_DATASET EXCERPTS_
=-=-=-=-=
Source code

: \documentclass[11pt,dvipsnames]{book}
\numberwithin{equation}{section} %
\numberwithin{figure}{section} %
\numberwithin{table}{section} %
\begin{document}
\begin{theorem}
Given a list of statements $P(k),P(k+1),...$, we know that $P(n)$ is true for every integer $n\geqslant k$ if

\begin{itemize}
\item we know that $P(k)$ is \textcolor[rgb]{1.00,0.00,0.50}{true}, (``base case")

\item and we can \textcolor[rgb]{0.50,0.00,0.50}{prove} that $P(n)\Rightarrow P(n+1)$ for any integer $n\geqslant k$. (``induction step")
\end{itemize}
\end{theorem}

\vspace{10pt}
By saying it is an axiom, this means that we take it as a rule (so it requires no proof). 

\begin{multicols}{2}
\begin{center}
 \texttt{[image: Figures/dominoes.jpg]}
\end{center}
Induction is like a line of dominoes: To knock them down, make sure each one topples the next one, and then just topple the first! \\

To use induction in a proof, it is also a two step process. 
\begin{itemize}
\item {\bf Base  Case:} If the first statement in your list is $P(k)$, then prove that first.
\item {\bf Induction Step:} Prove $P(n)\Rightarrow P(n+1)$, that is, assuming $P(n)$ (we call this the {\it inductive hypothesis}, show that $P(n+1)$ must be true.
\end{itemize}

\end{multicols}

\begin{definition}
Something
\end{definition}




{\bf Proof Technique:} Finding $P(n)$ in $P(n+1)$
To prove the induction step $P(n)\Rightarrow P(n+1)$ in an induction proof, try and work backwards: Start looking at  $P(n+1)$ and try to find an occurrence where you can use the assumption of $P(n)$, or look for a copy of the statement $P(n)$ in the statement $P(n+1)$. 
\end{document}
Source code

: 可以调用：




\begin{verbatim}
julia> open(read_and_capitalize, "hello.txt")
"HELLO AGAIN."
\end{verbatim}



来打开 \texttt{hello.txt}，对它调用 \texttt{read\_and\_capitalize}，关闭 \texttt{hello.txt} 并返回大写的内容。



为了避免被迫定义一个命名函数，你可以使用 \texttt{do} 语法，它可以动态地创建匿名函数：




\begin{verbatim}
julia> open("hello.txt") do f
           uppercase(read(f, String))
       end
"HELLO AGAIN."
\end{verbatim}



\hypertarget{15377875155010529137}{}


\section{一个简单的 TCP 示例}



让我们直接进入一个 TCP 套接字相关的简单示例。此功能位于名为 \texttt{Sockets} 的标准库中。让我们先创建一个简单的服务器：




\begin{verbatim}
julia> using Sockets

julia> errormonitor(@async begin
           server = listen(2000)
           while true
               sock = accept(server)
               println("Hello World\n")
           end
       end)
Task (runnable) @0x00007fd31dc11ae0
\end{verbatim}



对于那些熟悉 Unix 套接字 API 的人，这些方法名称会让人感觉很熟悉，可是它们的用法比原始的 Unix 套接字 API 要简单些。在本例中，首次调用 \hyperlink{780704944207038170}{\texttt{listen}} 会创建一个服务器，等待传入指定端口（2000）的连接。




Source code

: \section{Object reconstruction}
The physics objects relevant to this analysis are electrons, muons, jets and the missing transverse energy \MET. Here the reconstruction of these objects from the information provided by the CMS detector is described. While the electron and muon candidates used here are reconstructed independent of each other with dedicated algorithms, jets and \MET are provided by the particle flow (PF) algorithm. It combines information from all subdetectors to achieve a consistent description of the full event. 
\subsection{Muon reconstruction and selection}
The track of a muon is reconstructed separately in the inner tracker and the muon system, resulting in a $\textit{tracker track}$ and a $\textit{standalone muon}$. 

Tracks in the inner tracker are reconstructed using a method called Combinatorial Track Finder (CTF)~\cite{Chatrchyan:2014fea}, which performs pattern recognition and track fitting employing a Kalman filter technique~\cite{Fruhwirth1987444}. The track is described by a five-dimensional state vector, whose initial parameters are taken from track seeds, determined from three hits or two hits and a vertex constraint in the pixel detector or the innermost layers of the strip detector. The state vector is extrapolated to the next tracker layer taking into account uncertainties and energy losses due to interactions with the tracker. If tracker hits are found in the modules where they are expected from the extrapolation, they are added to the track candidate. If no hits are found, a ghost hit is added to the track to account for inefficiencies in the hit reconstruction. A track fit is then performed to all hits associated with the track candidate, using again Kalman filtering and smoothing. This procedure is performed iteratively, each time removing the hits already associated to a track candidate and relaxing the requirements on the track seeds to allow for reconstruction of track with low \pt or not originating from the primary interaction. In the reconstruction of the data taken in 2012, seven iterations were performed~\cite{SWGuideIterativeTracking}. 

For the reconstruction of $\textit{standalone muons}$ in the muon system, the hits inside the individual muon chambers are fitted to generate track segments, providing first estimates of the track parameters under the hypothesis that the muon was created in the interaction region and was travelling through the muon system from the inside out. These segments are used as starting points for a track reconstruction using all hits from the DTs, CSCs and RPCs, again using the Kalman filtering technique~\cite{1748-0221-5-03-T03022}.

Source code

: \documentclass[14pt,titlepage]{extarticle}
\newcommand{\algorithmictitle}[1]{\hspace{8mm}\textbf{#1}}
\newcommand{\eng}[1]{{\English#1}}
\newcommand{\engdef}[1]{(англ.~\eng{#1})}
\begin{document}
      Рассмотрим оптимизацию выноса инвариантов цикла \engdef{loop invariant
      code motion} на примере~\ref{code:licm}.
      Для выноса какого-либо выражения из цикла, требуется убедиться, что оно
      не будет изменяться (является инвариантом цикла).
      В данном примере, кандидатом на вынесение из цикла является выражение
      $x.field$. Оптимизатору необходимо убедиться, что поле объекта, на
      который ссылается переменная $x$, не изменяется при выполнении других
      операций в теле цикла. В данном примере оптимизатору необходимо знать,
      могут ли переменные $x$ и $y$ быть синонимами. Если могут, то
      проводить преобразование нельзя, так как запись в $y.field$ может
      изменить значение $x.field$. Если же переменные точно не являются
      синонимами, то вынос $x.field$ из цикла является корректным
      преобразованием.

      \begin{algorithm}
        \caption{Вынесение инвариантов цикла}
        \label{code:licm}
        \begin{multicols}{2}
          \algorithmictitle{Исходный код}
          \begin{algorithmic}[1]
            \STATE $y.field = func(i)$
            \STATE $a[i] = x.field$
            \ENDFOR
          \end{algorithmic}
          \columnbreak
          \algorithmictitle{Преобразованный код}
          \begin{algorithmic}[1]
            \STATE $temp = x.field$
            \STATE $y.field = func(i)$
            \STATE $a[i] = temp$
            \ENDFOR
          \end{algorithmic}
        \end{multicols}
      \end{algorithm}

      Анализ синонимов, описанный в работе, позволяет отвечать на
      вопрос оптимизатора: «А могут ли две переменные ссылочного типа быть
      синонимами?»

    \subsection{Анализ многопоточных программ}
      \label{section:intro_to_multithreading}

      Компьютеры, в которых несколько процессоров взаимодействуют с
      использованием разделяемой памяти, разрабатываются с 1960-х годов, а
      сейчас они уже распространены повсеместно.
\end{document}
=-=-=-=-=
_DESCRIPTION OF THE TASK_
Nothing may be omitted; retype every record exactly.

_EXERCISE SOLUTION_
Source code

: \documentclass[11pt,dvipsnames]{book}
\numberwithin{equation}{section} %
\numberwithin{figure}{section} %
\numberwithin{table}{section} %
\begin{document}
\begin{theorem}
Given a list of statements $P(k),P(k+1),...$, we know that $P(n)$ is true for every integer $n\geqslant k$ if

\begin{itemize}
\item we know that $P(k)$ is \textcolor[rgb]{1.00,0.00,0.50}{true}, (``base case")

\item and we can \textcolor[rgb]{0.50,0.00,0.50}{prove} that $P(n)\Rightarrow P(n+1)$ for any integer $n\geqslant k$. (``induction step")
\end{itemize}
\end{theorem}

\vspace{10pt}
By saying it is an axiom, this means that we take it as a rule (so it requires no proof). 

\begin{multicols}{2}
\begin{center}
 \texttt{[image: Figures/dominoes.jpg]}
\end{center}
Induction is like a line of dominoes: To knock them down, make sure each one topples the next one, and then just topple the first! \\

To use induction in a proof, it is also a two step process. 
\begin{itemize}
\item {\bf Base  Case:} If the first statement in your list is $P(k)$, then prove that first.
\item {\bf Induction Step:} Prove $P(n)\Rightarrow P(n+1)$, that is, assuming $P(n)$ (we call this the {\it inductive hypothesis}, show that $P(n+1)$ must be true.
\end{itemize}

\end{multicols}

\begin{definition}
Something
\end{definition}




{\bf Proof Technique:} Finding $P(n)$ in $P(n+1)$
To prove the induction step $P(n)\Rightarrow P(n+1)$ in an induction proof, try and work backwards: Start looking at  $P(n+1)$ and try to find an occurrence where you can use the assumption of $P(n)$, or look for a copy of the statement $P(n)$ in the statement $P(n+1)$. 
\end{document}
Source code

: 可以调用：




\begin{verbatim}
julia> open(read_and_capitalize, "hello.txt")
"HELLO AGAIN."
\end{verbatim}



来打开 \texttt{hello.txt}，对它调用 \texttt{read\_and\_capitalize}，关闭 \texttt{hello.txt} 并返回大写的内容。



为了避免被迫定义一个命名函数，你可以使用 \texttt{do} 语法，它可以动态地创建匿名函数：




\begin{verbatim}
julia> open("hello.txt") do f
           uppercase(read(f, String))
       end
"HELLO AGAIN."
\end{verbatim}



\hypertarget{15377875155010529137}{}


\section{一个简单的 TCP 示例}



让我们直接进入一个 TCP 套接字相关的简单示例。此功能位于名为 \texttt{Sockets} 的标准库中。让我们先创建一个简单的服务器：




\begin{verbatim}
julia> using Sockets

julia> errormonitor(@async begin
           server = listen(2000)
           while true
               sock = accept(server)
               println("Hello World\n")
           end
       end)
Task (runnable) @0x00007fd31dc11ae0
\end{verbatim}



对于那些熟悉 Unix 套接字 API 的人，这些方法名称会让人感觉很熟悉，可是它们的用法比原始的 Unix 套接字 API 要简单些。在本例中，首次调用 \hyperlink{780704944207038170}{\texttt{listen}} 会创建一个服务器，等待传入指定端口（2000）的连接。




Source code

: \section{Object reconstruction}
The physics objects relevant to this analysis are electrons, muons, jets and the missing transverse energy \MET. Here the reconstruction of these objects from the information provided by the CMS detector is described. While the electron and muon candidates used here are reconstructed independent of each other with dedicated algorithms, jets and \MET are provided by the particle flow (PF) algorithm. It combines information from all subdetectors to achieve a consistent description of the full event. 
\subsection{Muon reconstruction and selection}
The track of a muon is reconstructed separately in the inner tracker and the muon system, resulting in a $\textit{tracker track}$ and a $\textit{standalone muon}$. 

Tracks in the inner tracker are reconstructed using a method called Combinatorial Track Finder (CTF)~\cite{Chatrchyan:2014fea}, which performs pattern recognition and track fitting employing a Kalman filter technique~\cite{Fruhwirth1987444}. The track is described by a five-dimensional state vector, whose initial parameters are taken from track seeds, determined from three hits or two hits and a vertex constraint in the pixel detector or the innermost layers of the strip detector. The state vector is extrapolated to the next tracker layer taking into account uncertainties and energy losses due to interactions with the tracker. If tracker hits are found in the modules where they are expected from the extrapolation, they are added to the track candidate. If no hits are found, a ghost hit is added to the track to account for inefficiencies in the hit reconstruction. A track fit is then performed to all hits associated with the track candidate, using again Kalman filtering and smoothing. This procedure is performed iteratively, each time removing the hits already associated to a track candidate and relaxing the requirements on the track seeds to allow for reconstruction of track with low \pt or not originating from the primary interaction. In the reconstruction of the data taken in 2012, seven iterations were performed~\cite{SWGuideIterativeTracking}. 

For the reconstruction of $\textit{standalone muons}$ in the muon system, the hits inside the individual muon chambers are fitted to generate track segments, providing first estimates of the track parameters under the hypothesis that the muon was created in the interaction region and was travelling through the muon system from the inside out. These segments are used as starting points for a track reconstruction using all hits from the DTs, CSCs and RPCs, again using the Kalman filtering technique~\cite{1748-0221-5-03-T03022}.

Source code

: \documentclass[14pt,titlepage]{extarticle}
\newcommand{\algorithmictitle}[1]{\hspace{8mm}\textbf{#1}}
\newcommand{\eng}[1]{{\English#1}}
\newcommand{\engdef}[1]{(англ.~\eng{#1})}
\begin{document}
      Рассмотрим оптимизацию выноса инвариантов цикла \engdef{loop invariant
      code motion} на примере~\ref{code:licm}.
      Для выноса какого-либо выражения из цикла, требуется убедиться, что оно
      не будет изменяться (является инвариантом цикла).
      В данном примере, кандидатом на вынесение из цикла является выражение
      $x.field$. Оптимизатору необходимо убедиться, что поле объекта, на
      который ссылается переменная $x$, не изменяется при выполнении других
      операций в теле цикла. В данном примере оптимизатору необходимо знать,
      могут ли переменные $x$ и $y$ быть синонимами. Если могут, то
      проводить преобразование нельзя, так как запись в $y.field$ может
      изменить значение $x.field$. Если же переменные точно не являются
      синонимами, то вынос $x.field$ из цикла является корректным
      преобразованием.

      \begin{algorithm}
        \caption{Вынесение инвариантов цикла}
        \label{code:licm}
        \begin{multicols}{2}
          \algorithmictitle{Исходный код}
          \begin{algorithmic}[1]
            \STATE $y.field = func(i)$
            \STATE $a[i] = x.field$
            \ENDFOR
          \end{algorithmic}
          \columnbreak
          \algorithmictitle{Преобразованный код}
          \begin{algorithmic}[1]
            \STATE $temp = x.field$
            \STATE $y.field = func(i)$
            \STATE $a[i] = temp$
            \ENDFOR
          \end{algorithmic}
        \end{multicols}
      \end{algorithm}

      Анализ синонимов, описанный в работе, позволяет отвечать на
      вопрос оптимизатора: «А могут ли две переменные ссылочного типа быть
      синонимами?»

    \subsection{Анализ многопоточных программ}
      \label{section:intro_to_multithreading}

      Компьютеры, в которых несколько процессоров взаимодействуют с
      использованием разделяемой памяти, разрабатываются с 1960-х годов, а
      сейчас они уже распространены повсеместно.
\end{document}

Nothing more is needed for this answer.